When I work with individuals and couples in the area of sexuality, there is no question that the experiences they had as a child and as an adolescent (as well as experiences in their adult years) influence the way they feel about sex as an adult.
"Yeah, we had a sex talk. My dad basically said, 'so you know how it all works, right, the whole sex thing? Great.' And that was about it. Both my parents were too embarrassed to talk about sex."
"My mom used to say, 'where did you get those thighs?' and continually tell me not to eat this or that or I'd get fat."
"I could hear my parents arguing about sex. My dad would beg my mom, and my mom would just ignore him, and he'd get angry or she would hit his hand away if he touched her."
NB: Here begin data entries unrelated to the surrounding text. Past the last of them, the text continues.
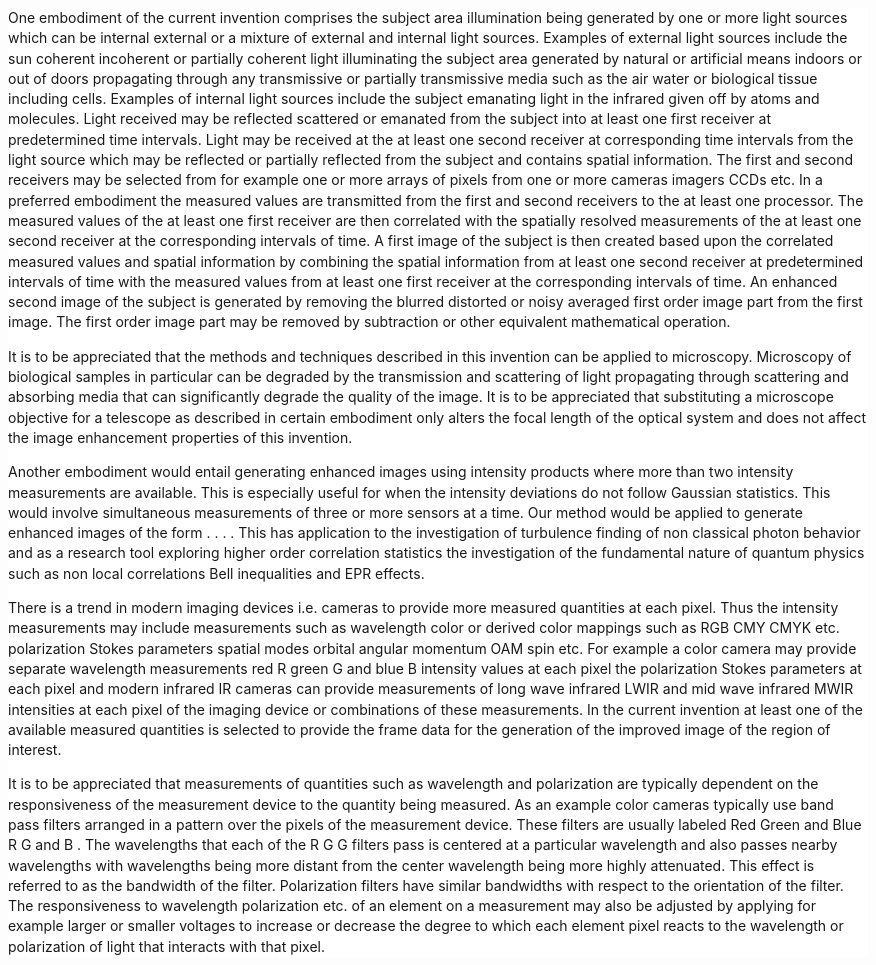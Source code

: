 One embodiment of the current invention comprises the subject area illumination being generated by one or more light sources which can be internal external or a mixture of external and internal light sources. Examples of external light sources include the sun coherent incoherent or partially coherent light illuminating the subject area generated by natural or artificial means indoors or out of doors propagating through any transmissive or partially transmissive media such as the air water or biological tissue including cells. Examples of internal light sources include the subject emanating light in the infrared given off by atoms and molecules. Light received may be reflected scattered or emanated from the subject into at least one first receiver at predetermined time intervals. Light may be received at the at least one second receiver at corresponding time intervals from the light source which may be reflected or partially reflected from the subject and contains spatial information. The first and second receivers may be selected from for example one or more arrays of pixels from one or more cameras imagers CCDs etc. In a preferred embodiment the measured values are transmitted from the first and second receivers to the at least one processor. The measured values of the at least one first receiver are then correlated with the spatially resolved measurements of the at least one second receiver at the corresponding intervals of time. A first image of the subject is then created based upon the correlated measured values and spatial information by combining the spatial information from at least one second receiver at predetermined intervals of time with the measured values from at least one first receiver at the corresponding intervals of time. An enhanced second image of the subject is generated by removing the blurred distorted or noisy averaged first order image part from the first image. The first order image part may be removed by subtraction or other equivalent mathematical operation.

It is to be appreciated that the methods and techniques described in this invention can be applied to microscopy. Microscopy of biological samples in particular can be degraded by the transmission and scattering of light propagating through scattering and absorbing media that can significantly degrade the quality of the image. It is to be appreciated that substituting a microscope objective for a telescope as described in certain embodiment only alters the focal length of the optical system and does not affect the image enhancement properties of this invention.

Another embodiment would entail generating enhanced images using intensity products where more than two intensity measurements are available. This is especially useful for when the intensity deviations do not follow Gaussian statistics. This would involve simultaneous measurements of three or more sensors at a time. Our method would be applied to generate enhanced images of the form . . . . This has application to the investigation of turbulence finding of non classical photon behavior and as a research tool exploring higher order correlation statistics the investigation of the fundamental nature of quantum physics such as non local correlations Bell inequalities and EPR effects.

There is a trend in modern imaging devices i.e. cameras to provide more measured quantities at each pixel. Thus the intensity measurements may include measurements such as wavelength color or derived color mappings such as RGB CMY CMYK etc. polarization Stokes parameters spatial modes orbital angular momentum OAM spin etc. For example a color camera may provide separate wavelength measurements red R green G and blue B intensity values at each pixel the polarization Stokes parameters at each pixel and modern infrared IR cameras can provide measurements of long wave infrared LWIR and mid wave infrared MWIR intensities at each pixel of the imaging device or combinations of these measurements. In the current invention at least one of the available measured quantities is selected to provide the frame data for the generation of the improved image of the region of interest.

It is to be appreciated that measurements of quantities such as wavelength and polarization are typically dependent on the responsiveness of the measurement device to the quantity being measured. As an example color cameras typically use band pass filters arranged in a pattern over the pixels of the measurement device. These filters are usually labeled Red Green and Blue R G and B . The wavelengths that each of the R G G filters pass is centered at a particular wavelength and also passes nearby wavelengths with wavelengths being more distant from the center wavelength being more highly attenuated. This effect is referred to as the bandwidth of the filter. Polarization filters have similar bandwidths with respect to the orientation of the filter. The responsiveness to wavelength polarization etc. of an element on a measurement may also be adjusted by applying for example larger or smaller voltages to increase or decrease the degree to which each element pixel reacts to the wavelength or polarization of light that interacts with that pixel.
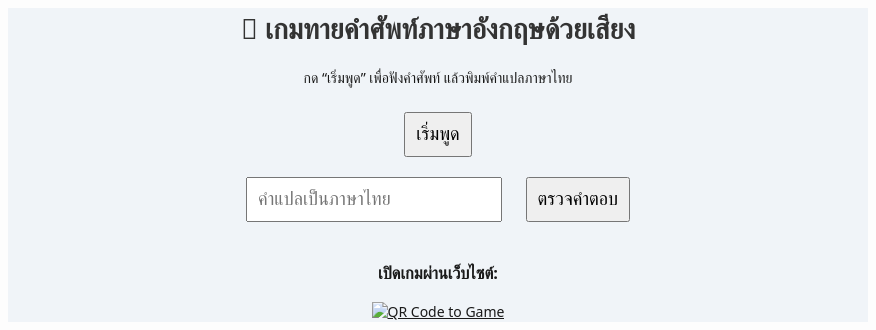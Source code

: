 <!DOCTYPE html>
<html lang="th">
<head>
  <meta charset="UTF-8">
  <meta name="viewport" content="width=device-width, initial-scale=1.0">
  <title>Voice Vocab Game</title>
  <style>
    body {
      font-family: 'Segoe UI', sans-serif;
      text-align: center;
      padding: 40px;
      background-color: #f0f4f8;
    }
    h1 {
      color: #333;
    }
    input, button {
      padding: 10px;
      margin: 10px;
      font-size: 18px;
    }
    .qr {
      margin-top: 30px;
    }
    #result {
      font-weight: bold;
      margin-top: 20px;
    }
  </style>
</head>
<body>

  <h1>🎤 เกมทายคำศัพท์ภาษาอังกฤษด้วยเสียง</h1>
  <p>กด “เริ่มพูด” เพื่อฟังคำศัพท์ แล้วพิมพ์คำแปลภาษาไทย</p>

  <button onclick="speakWord()">เริ่มพูด</button><br>
  <input type="text" id="answer" placeholder="คำแปลเป็นภาษาไทย">
  <button onclick="checkAnswer()">ตรวจคำตอบ</button>

  <p id="result"></p>

  <div class="qr">
    <h3>เปิดเกมผ่านเว็บไซต์:</h3>
    <a href="https://wisroot789.github.io/voice-vocab-game/" target="_blank">
      <img src="https://api.qrserver.com/v1/create-qr-code/?size=200x200&data=https://wisroot789.github.io/voice-vocab-game/" alt="QR Code to Game">
    </a>
  </div>

  <script>
    const vocab = [
      { word: "apple", meaning: "แอปเปิ้ล" },
      { word: "dog", meaning: "สุนัข" },
      { word: "school", meaning: "โรงเรียน" },
      { word: "book", meaning: "หนังสือ" },
      { word: "computer", meaning: "คอมพิวเตอร์" },
      { word: "cat", meaning: "แมว" },
      { word: "water", meaning: "น้ำ" },
      { word: "chair", meaning: "เก้าอี้" }
    ];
"My mom would tug my brother's hands out when they were down his pants and swat his hands, and say 'that's dirty down there; only bad boys do that.'"
"My dad had playboy and penthouse hidden in his closet. We went to church every week, and heard a lot about how Satan tempts us to have sex and we need to never think about it 'til we were married. So I got this double message."
"My mom used to say, 'All men are pigs,' and she married 4 different men, and had many boyfriends. In different ways, many of them violated me; they made comments or touched me in really inappropriate ways."
"My mom would tell me to stay away from boys, and that sex was nasty."
"I heard at church.....they taught at school.....my friends always said......I once saw....."
This is very like many of the stories I have heard in my office. This is not a parent bashing entry. The messages may have come from parents, or from society, or from peers, or from a religious upbringing. However, it is a reality that most of us have experiences, during childhood and adolescence, that gave us a skewed view of sexuality. There is a quite a bit of research out there on the sexual self-schema, that internal map one has of oneself as a sexual person. This idea can include the way someone thinks about sex, how they view themselves when they have sex, how they feel and respond to their own sexual arousal or to their spouse's arousal and desire, what they think when they see their own body and their own genitals, and the internal dialogue they have about sex or while having sex (sexual scripts).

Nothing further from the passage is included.